No leaks popped up this time, thanks to all of the repairs, as NASA fueled Endeavour's external tank for the planned 7:13 p.m. liftoff. The tight plumbing allowed commander Mark Polansky and his crew to board the shuttle for the first time for a real launch try. None of the previous countdowns got that far.
The astronauts grinned, waved and gave a thumbs-up as they headed to the pad.
Endeavour holds the third and final segment of Japan's enormous $1 billion space station lab, named Kibo, or Hope. It's a porch for experiments that need to be exposed to the vacuum of space. The shuttle also is loaded with large spare parts for the space station and hundreds of pounds of food for the six station residents.
When the shuttle astronauts arrive at the space station, they will make up the biggest crowd ever in a single place in orbit: 13 people.
All of the major space station partners will be represented: the United States, Russia, Canada, Europe and Japan.
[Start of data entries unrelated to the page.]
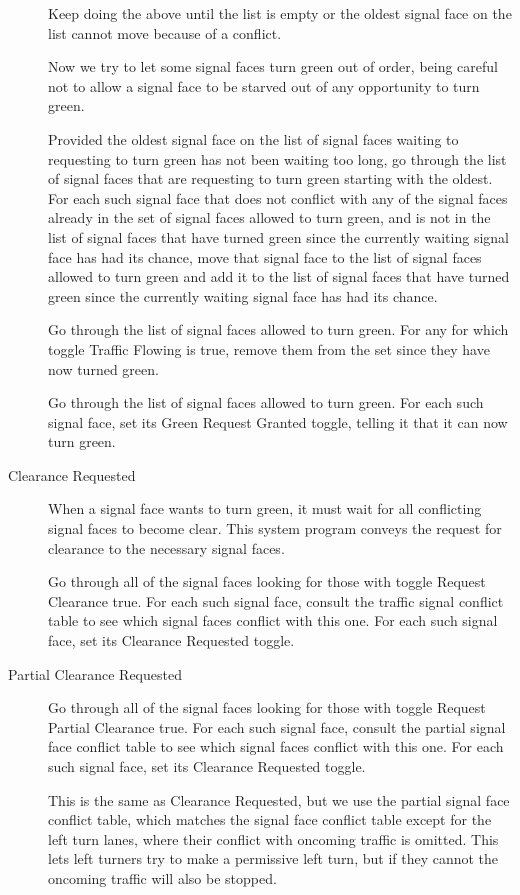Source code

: \documentclass[letterpaper,twoside]{article}
\begin{document}
\begin{description}
Keep doing the above until the list is empty or the oldest signal
face on the list cannot move because of a conflict.

Now we try to let some signal faces turn green out of order, being
careful not to allow a signal face to be starved out of any
opportunity to turn green.

Provided the oldest signal face on the list of signal faces
waiting to requesting to turn green has not been waiting too long,
go through the list of signal faces that are requesting to turn green
starting with the oldest.  For each such signal face that does not
conflict with any of the signal faces already in the set of signal
faces allowed to turn green, and is not in the list of signal faces
that have turned green since the currently waiting signal face has
had its chance, move that signal face to the list of signal faces
allowed to turn green and add it to the list of signal faces that have
turned green since the currently waiting signal face has had its
chance.

Go through the list of signal faces allowed to turn green.  For any
for which toggle Traffic Flowing is true, remove them from the set
since they have now turned green.

Go through the list of signal faces allowed to turn green.  For each
such signal face, set its Green Request Granted toggle, telling it
that it can now turn green.

\item[Clearance Requested]

When a signal face wants to turn green, it must wait for all conflicting
signal faces to become clear.  This system program conveys the request
for clearance to the necessary signal faces.

Go through all of the signal faces looking for those with toggle
Request Clearance true.  For each such signal face, consult the traffic
signal conflict table to see which signal faces conflict with this one.
For each such signal face, set its Clearance Requested toggle.

\item[Partial Clearance Requested]

Go through all of the signal faces looking for those with toggle
Request Partial Clearance true.  For each such signal face, consult the
partial signal face conflict table to see which signal faces conflict
with this one.
For each such signal face, set its Clearance Requested toggle.

This is the same as Clearance Requested, but we use the partial signal face
conflict table, which matches the signal face conflict table except
for the left turn lanes, where their conflict with oncoming traffic is
omitted.
This lets left turners try to make a
permissive left turn, but if they cannot the oncoming traffic will also
be stopped.


\end{description}
\end{document}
An estimated 60 Japanese were on hand for Sunday's launch attempt, a considerably smaller group than back in mid-June for NASA's initial tries.
One of the Americans flying up on Endeavour will trade places with the lone Japanese astronaut on the space station, who has been there since March.
Endeavour will spend nearly two weeks at the space station. In all, the flight will last 16 days. Five spacewalks are planned to hook up the Japanese lab's new porch, replace space station batteries and perform other maintenance.
Eight shuttle flights remain, including this one, all involving space station work.